About UsRogue Science was built from years of hard work and painstaking research by the hands of one dedicated scientist, Jack Diamond. That's not my real name; it's a nom de plume, a pen name I use on the Internet. My unconventional views of copyrights and the evils of the publishing industry could make it difficult for me to get a job with those very same evil publishers, so I use a pseudonym to preserve my pseudo-innocence. I can best effect change from within. Viva La Resistance!

On July 4, 1997 a simple website with too many animated gifs and a bad color scheme was released onto the wild frontier of the Internet. Megalomania's Explosives and Stuff, named after an inside joke from my days at OSU, used material from my personal collection of laboratory syntheses of explosives that I called "The Paper," itself written using material obtained from the OSU Science and Engineering Library.

When I first began to search the Internet for explosives information, I was quite disappointed at the lack of results.

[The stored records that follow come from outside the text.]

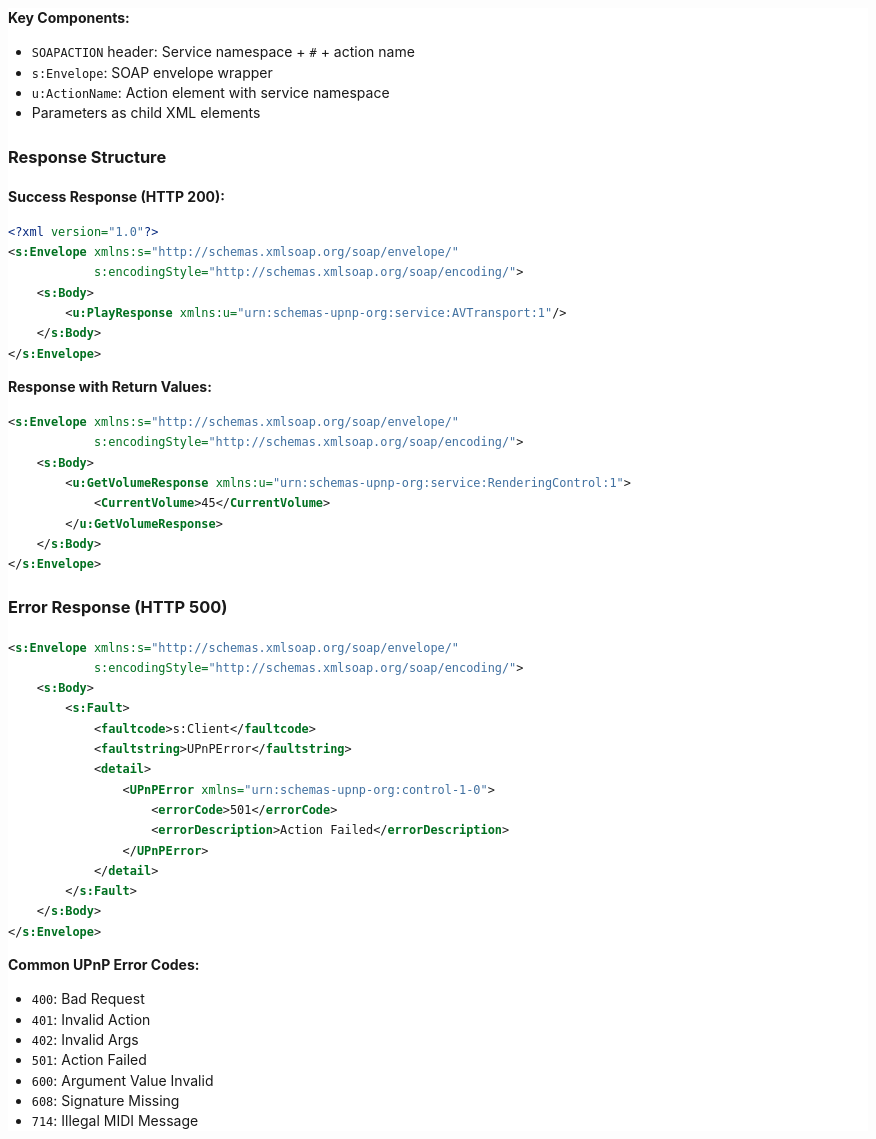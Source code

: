 **Key Components:**
- `SOAPACTION` header: Service namespace + `#` + action name
- `s:Envelope`: SOAP envelope wrapper
- `u:ActionName`: Action element with service namespace
- Parameters as child XML elements

### Response Structure

**Success Response (HTTP 200):**
```xml
<?xml version="1.0"?>
<s:Envelope xmlns:s="http://schemas.xmlsoap.org/soap/envelope/"
            s:encodingStyle="http://schemas.xmlsoap.org/soap/encoding/">
    <s:Body>
        <u:PlayResponse xmlns:u="urn:schemas-upnp-org:service:AVTransport:1"/>
    </s:Body>
</s:Envelope>
```

**Response with Return Values:**
```xml
<s:Envelope xmlns:s="http://schemas.xmlsoap.org/soap/envelope/"
            s:encodingStyle="http://schemas.xmlsoap.org/soap/encoding/">
    <s:Body>
        <u:GetVolumeResponse xmlns:u="urn:schemas-upnp-org:service:RenderingControl:1">
            <CurrentVolume>45</CurrentVolume>
        </u:GetVolumeResponse>
    </s:Body>
</s:Envelope>
```

### Error Response (HTTP 500)

```xml
<s:Envelope xmlns:s="http://schemas.xmlsoap.org/soap/envelope/"
            s:encodingStyle="http://schemas.xmlsoap.org/soap/encoding/">
    <s:Body>
        <s:Fault>
            <faultcode>s:Client</faultcode>
            <faultstring>UPnPError</faultstring>
            <detail>
                <UPnPError xmlns="urn:schemas-upnp-org:control-1-0">
                    <errorCode>501</errorCode>
                    <errorDescription>Action Failed</errorDescription>
                </UPnPError>
            </detail>
        </s:Fault>
    </s:Body>
</s:Envelope>
```

**Common UPnP Error Codes:**
- `400`: Bad Request
- `401`: Invalid Action
- `402`: Invalid Args
- `501`: Action Failed
- `600`: Argument Value Invalid
- `608`: Signature Missing
- `714`: Illegal MIDI Message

There were no websites providing practical, useful, or factually correct information on how to make explosives. There were no websites providing practical, useful, or factually correct information on how to make anything.

My foray into web design was prompted by the conclusion others could benefit from my hard work mining the few precious gems of scientific knowledge from the papery caverns of the library. I built my website to be a reflection of what I wanted to see in all websites: Full of content, completely free, no advertisements or other useless marketing, well written, and informative.

I have never advertised my website, or submitted links to search engines. I didn't know how, or even that I should, optimize my site for search engines. Because I had content, the search engines, and visitors, found me. Build it and they will come has always been my philosophy. And come they did.

My first website home was with the free host geocities. There were many hosts after that. Free webspace providers have a tendency to boot clients for any reason or no reason. Any website dealing with explosives will get the boot sooner rather than later. After being booted from geocities I landed at fortunecity, then went to xoom, and finally to virtualave. The problem with free hosts is you get what you pay for. If you actually use their resources, you get the boot. The site was getting too popular to rely on an unreliable free host. With the free ride over, I purchased my own domain, www.roguesci.org.

Around the spring of 2000 I redesigned the website. I removed the flaming background and animated graphics (I am partially color blind, so color aesthetic is not my forte) and created a clean, professional look. I renamed the site "Megalomania's Controversial Chem Lab" to reflect the controversial nature of my information. The appearance may have changed, but the core philosophy of free, high quality scientific information, double checked for accuracy, presented without advertisements, remained the same.

Rogue Science has persevered and gained popularity for the entirety of the 21st century. Not many current websites can make that claim. Entropy has taken its toll, so certain areas of the site have languished over the years. A website of this nature, given my personality type, is a work with no end in sight. My slogan is, "the more work I do, the more work I decide to do." This means for each project or goal I complete, several new projects or goals are added.

I do not seek popularity, notoriety, infamy, or celebrity. I seek to educate, inform, entertain, and enlighten. There have been millions of visitors to Rogue Science over the years. I have received numerous emails of praise from teachers, professors, scientists, soldiers, and ordinary citizens. Surprisingly, I receive no hate mail. I surmise this is due to excellent writing, accurate portrayal of factual information, and emphasizing the science of explosives over the application of explosives.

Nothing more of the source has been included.